**Exercise directions:**
The full listing below should be repeated exactly.

**Available records:**
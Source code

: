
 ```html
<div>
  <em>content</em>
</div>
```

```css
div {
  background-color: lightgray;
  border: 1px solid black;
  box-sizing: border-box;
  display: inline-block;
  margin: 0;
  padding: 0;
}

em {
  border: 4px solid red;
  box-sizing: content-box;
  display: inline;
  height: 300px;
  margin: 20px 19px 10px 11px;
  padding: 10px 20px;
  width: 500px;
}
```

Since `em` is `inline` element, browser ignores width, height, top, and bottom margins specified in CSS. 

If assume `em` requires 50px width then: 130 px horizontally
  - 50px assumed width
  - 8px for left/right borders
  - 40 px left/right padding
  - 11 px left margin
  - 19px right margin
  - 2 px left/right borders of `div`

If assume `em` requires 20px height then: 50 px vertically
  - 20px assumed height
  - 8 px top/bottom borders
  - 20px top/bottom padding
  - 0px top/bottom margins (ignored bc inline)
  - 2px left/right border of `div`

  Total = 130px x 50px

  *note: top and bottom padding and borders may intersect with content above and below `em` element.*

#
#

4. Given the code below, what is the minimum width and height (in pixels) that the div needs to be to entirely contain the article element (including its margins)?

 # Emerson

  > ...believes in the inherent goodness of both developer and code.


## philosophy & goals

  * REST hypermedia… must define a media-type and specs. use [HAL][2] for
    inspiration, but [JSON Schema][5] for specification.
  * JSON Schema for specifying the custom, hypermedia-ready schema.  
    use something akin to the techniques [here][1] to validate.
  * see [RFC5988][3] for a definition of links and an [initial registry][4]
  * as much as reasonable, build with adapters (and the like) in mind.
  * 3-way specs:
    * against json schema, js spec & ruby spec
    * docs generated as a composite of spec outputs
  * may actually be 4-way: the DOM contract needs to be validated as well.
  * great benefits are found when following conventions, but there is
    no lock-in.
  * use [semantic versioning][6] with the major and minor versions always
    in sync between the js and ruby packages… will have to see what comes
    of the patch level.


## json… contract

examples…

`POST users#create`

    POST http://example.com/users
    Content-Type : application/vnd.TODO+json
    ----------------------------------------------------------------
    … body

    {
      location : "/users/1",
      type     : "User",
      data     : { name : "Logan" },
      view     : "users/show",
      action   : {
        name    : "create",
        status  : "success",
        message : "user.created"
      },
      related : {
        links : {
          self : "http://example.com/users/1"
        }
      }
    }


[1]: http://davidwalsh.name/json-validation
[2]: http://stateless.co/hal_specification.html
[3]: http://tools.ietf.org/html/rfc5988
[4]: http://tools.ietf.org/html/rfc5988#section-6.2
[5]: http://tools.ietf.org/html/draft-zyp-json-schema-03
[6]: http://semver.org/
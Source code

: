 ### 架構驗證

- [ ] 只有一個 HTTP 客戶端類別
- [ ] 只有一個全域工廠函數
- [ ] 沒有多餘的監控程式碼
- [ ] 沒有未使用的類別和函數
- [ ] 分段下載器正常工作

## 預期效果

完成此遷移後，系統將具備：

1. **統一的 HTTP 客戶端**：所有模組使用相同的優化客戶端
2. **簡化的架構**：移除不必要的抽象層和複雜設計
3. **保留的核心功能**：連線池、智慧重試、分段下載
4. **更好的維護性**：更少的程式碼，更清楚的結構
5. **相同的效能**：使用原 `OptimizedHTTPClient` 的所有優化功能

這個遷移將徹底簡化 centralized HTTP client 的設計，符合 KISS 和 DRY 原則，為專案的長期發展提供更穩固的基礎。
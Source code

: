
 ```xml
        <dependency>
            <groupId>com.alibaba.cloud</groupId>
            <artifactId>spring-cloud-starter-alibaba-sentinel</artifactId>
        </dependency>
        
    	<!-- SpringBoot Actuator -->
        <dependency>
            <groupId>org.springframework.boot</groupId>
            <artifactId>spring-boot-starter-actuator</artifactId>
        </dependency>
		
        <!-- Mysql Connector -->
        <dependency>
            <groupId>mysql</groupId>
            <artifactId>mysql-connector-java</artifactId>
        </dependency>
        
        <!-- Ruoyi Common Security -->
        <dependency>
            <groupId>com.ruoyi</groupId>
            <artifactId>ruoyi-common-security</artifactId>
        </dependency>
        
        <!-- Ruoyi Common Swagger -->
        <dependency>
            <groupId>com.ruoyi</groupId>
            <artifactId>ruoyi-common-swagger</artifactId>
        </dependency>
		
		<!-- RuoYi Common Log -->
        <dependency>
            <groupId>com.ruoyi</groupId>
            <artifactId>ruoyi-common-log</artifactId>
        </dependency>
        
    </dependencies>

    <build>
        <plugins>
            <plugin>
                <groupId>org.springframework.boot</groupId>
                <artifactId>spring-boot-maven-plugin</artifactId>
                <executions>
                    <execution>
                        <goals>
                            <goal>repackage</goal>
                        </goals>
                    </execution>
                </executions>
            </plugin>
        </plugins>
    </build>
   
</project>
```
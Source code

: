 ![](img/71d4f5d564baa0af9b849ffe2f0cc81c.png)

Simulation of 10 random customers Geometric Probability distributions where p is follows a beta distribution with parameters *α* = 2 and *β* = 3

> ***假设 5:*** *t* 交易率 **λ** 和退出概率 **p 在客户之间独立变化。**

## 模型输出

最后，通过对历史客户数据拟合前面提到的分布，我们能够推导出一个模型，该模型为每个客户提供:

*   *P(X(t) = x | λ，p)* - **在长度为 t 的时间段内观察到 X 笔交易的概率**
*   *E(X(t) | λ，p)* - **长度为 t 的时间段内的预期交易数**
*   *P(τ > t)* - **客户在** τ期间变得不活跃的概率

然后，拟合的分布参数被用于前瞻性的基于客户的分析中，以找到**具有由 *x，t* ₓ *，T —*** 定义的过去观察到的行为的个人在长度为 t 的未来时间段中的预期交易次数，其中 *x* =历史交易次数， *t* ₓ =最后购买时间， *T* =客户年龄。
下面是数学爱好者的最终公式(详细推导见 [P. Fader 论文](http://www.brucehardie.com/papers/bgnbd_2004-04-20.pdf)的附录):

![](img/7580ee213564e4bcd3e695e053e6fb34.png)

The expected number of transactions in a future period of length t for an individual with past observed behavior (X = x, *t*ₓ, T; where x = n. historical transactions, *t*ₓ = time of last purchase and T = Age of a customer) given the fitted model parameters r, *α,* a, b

**Answer to this task:**
Source code

:
 ```html
<div>
  <em>content</em>
</div>
```

```css
div {
  background-color: lightgray;
  border: 1px solid black;
  box-sizing: border-box;
  display: inline-block;
  margin: 0;
  padding: 0;
}

em {
  border: 4px solid red;
  box-sizing: content-box;
  display: inline;
  height: 300px;
  margin: 20px 19px 10px 11px;
  padding: 10px 20px;
  width: 500px;
}
```

Since `em` is `inline` element, browser ignores width, height, top, and bottom margins specified in CSS. 

If assume `em` requires 50px width then: 130 px horizontally
  - 50px assumed width
  - 8px for left/right borders
  - 40 px left/right padding
  - 11 px left margin
  - 19px right margin
  - 2 px left/right borders of `div`

If assume `em` requires 20px height then: 50 px vertically
  - 20px assumed height
  - 8 px top/bottom borders
  - 20px top/bottom padding
  - 0px top/bottom margins (ignored bc inline)
  - 2px left/right border of `div`

  Total = 130px x 50px

  *note: top and bottom padding and borders may intersect with content above and below `em` element.*

#
#

4. Given the code below, what is the minimum width and height (in pixels) that the div needs to be to entirely contain the article element (including its margins)?

 # Emerson

  > ...believes in the inherent goodness of both developer and code.


## philosophy & goals

  * REST hypermedia… must define a media-type and specs. use [HAL][2] for
    inspiration, but [JSON Schema][5] for specification.
  * JSON Schema for specifying the custom, hypermedia-ready schema.  
    use something akin to the techniques [here][1] to validate.
  * see [RFC5988][3] for a definition of links and an [initial registry][4]
  * as much as reasonable, build with adapters (and the like) in mind.
  * 3-way specs:
    * against json schema, js spec & ruby spec
    * docs generated as a composite of spec outputs
  * may actually be 4-way: the DOM contract needs to be validated as well.
  * great benefits are found when following conventions, but there is
    no lock-in.
  * use [semantic versioning][6] with the major and minor versions always
    in sync between the js and ruby packages… will have to see what comes
    of the patch level.


## json… contract

examples…

`POST users#create`

    POST http://example.com/users
    Content-Type : application/vnd.TODO+json
    ----------------------------------------------------------------
    … body

    {
      location : "/users/1",
      type     : "User",
      data     : { name : "Logan" },
      view     : "users/show",
      action   : {
        name    : "create",
        status  : "success",
        message : "user.created"
      },
      related : {
        links : {
          self : "http://example.com/users/1"
        }
      }
    }


[1]: http://davidwalsh.name/json-validation
[2]: http://stateless.co/hal_specification.html
[3]: http://tools.ietf.org/html/rfc5988
[4]: http://tools.ietf.org/html/rfc5988#section-6.2
[5]: http://tools.ietf.org/html/draft-zyp-json-schema-03
[6]: http://semver.org/
Source code

: ### 架構驗證

- [ ] 只有一個 HTTP 客戶端類別
- [ ] 只有一個全域工廠函數
- [ ] 沒有多餘的監控程式碼
- [ ] 沒有未使用的類別和函數
- [ ] 分段下載器正常工作

## 預期效果

完成此遷移後，系統將具備：

1. **統一的 HTTP 客戶端**：所有模組使用相同的優化客戶端
2. **簡化的架構**：移除不必要的抽象層和複雜設計
3. **保留的核心功能**：連線池、智慧重試、分段下載
4. **更好的維護性**：更少的程式碼，更清楚的結構
5. **相同的效能**：使用原 `OptimizedHTTPClient` 的所有優化功能

這個遷移將徹底簡化 centralized HTTP client 的設計，符合 KISS 和 DRY 原則，為專案的長期發展提供更穩固的基礎。
Source code

:
 ```xml
        <dependency>
            <groupId>com.alibaba.cloud</groupId>
            <artifactId>spring-cloud-starter-alibaba-sentinel</artifactId>
        </dependency>
        
    	<!-- SpringBoot Actuator -->
        <dependency>
            <groupId>org.springframework.boot</groupId>
            <artifactId>spring-boot-starter-actuator</artifactId>
        </dependency>
		
        <!-- Mysql Connector -->
        <dependency>
            <groupId>mysql</groupId>
            <artifactId>mysql-connector-java</artifactId>
        </dependency>
        
        <!-- Ruoyi Common Security -->
        <dependency>
            <groupId>com.ruoyi</groupId>
            <artifactId>ruoyi-common-security</artifactId>
        </dependency>
        
        <!-- Ruoyi Common Swagger -->
        <dependency>
            <groupId>com.ruoyi</groupId>
            <artifactId>ruoyi-common-swagger</artifactId>
        </dependency>
		
		<!-- RuoYi Common Log -->
        <dependency>
            <groupId>com.ruoyi</groupId>
            <artifactId>ruoyi-common-log</artifactId>
        </dependency>
        
    </dependencies>

    <build>
        <plugins>
            <plugin>
                <groupId>org.springframework.boot</groupId>
                <artifactId>spring-boot-maven-plugin</artifactId>
                <executions>
                    <execution>
                        <goals>
                            <goal>repackage</goal>
                        </goals>
                    </execution>
                </executions>
            </plugin>
        </plugins>
    </build>
   
</project>
```
Source code

: ![](img/71d4f5d564baa0af9b849ffe2f0cc81c.png)

Simulation of 10 random customers Geometric Probability distributions where p is follows a beta distribution with parameters *α* = 2 and *β* = 3

> ***假设 5:*** *t* 交易率 **λ** 和退出概率 **p 在客户之间独立变化。**

## 模型输出

最后，通过对历史客户数据拟合前面提到的分布，我们能够推导出一个模型，该模型为每个客户提供:

*   *P(X(t) = x | λ，p)* - **在长度为 t 的时间段内观察到 X 笔交易的概率**
*   *E(X(t) | λ，p)* - **长度为 t 的时间段内的预期交易数**
*   *P(τ > t)* - **客户在** τ期间变得不活跃的概率

然后，拟合的分布参数被用于前瞻性的基于客户的分析中，以找到**具有由 *x，t* ₓ *，T —*** 定义的过去观察到的行为的个人在长度为 t 的未来时间段中的预期交易次数，其中 *x* =历史交易次数， *t* ₓ =最后购买时间， *T* =客户年龄。
下面是数学爱好者的最终公式(详细推导见 [P. Fader 论文](http://www.brucehardie.com/papers/bgnbd_2004-04-20.pdf)的附录):

![](img/7580ee213564e4bcd3e695e053e6fb34.png)

The expected number of transactions in a future period of length t for an individual with past observed behavior (X = x, *t*ₓ, T; where x = n. historical transactions, *t*ₓ = time of last purchase and T = Age of a customer) given the fitted model parameters r, *α,* a, b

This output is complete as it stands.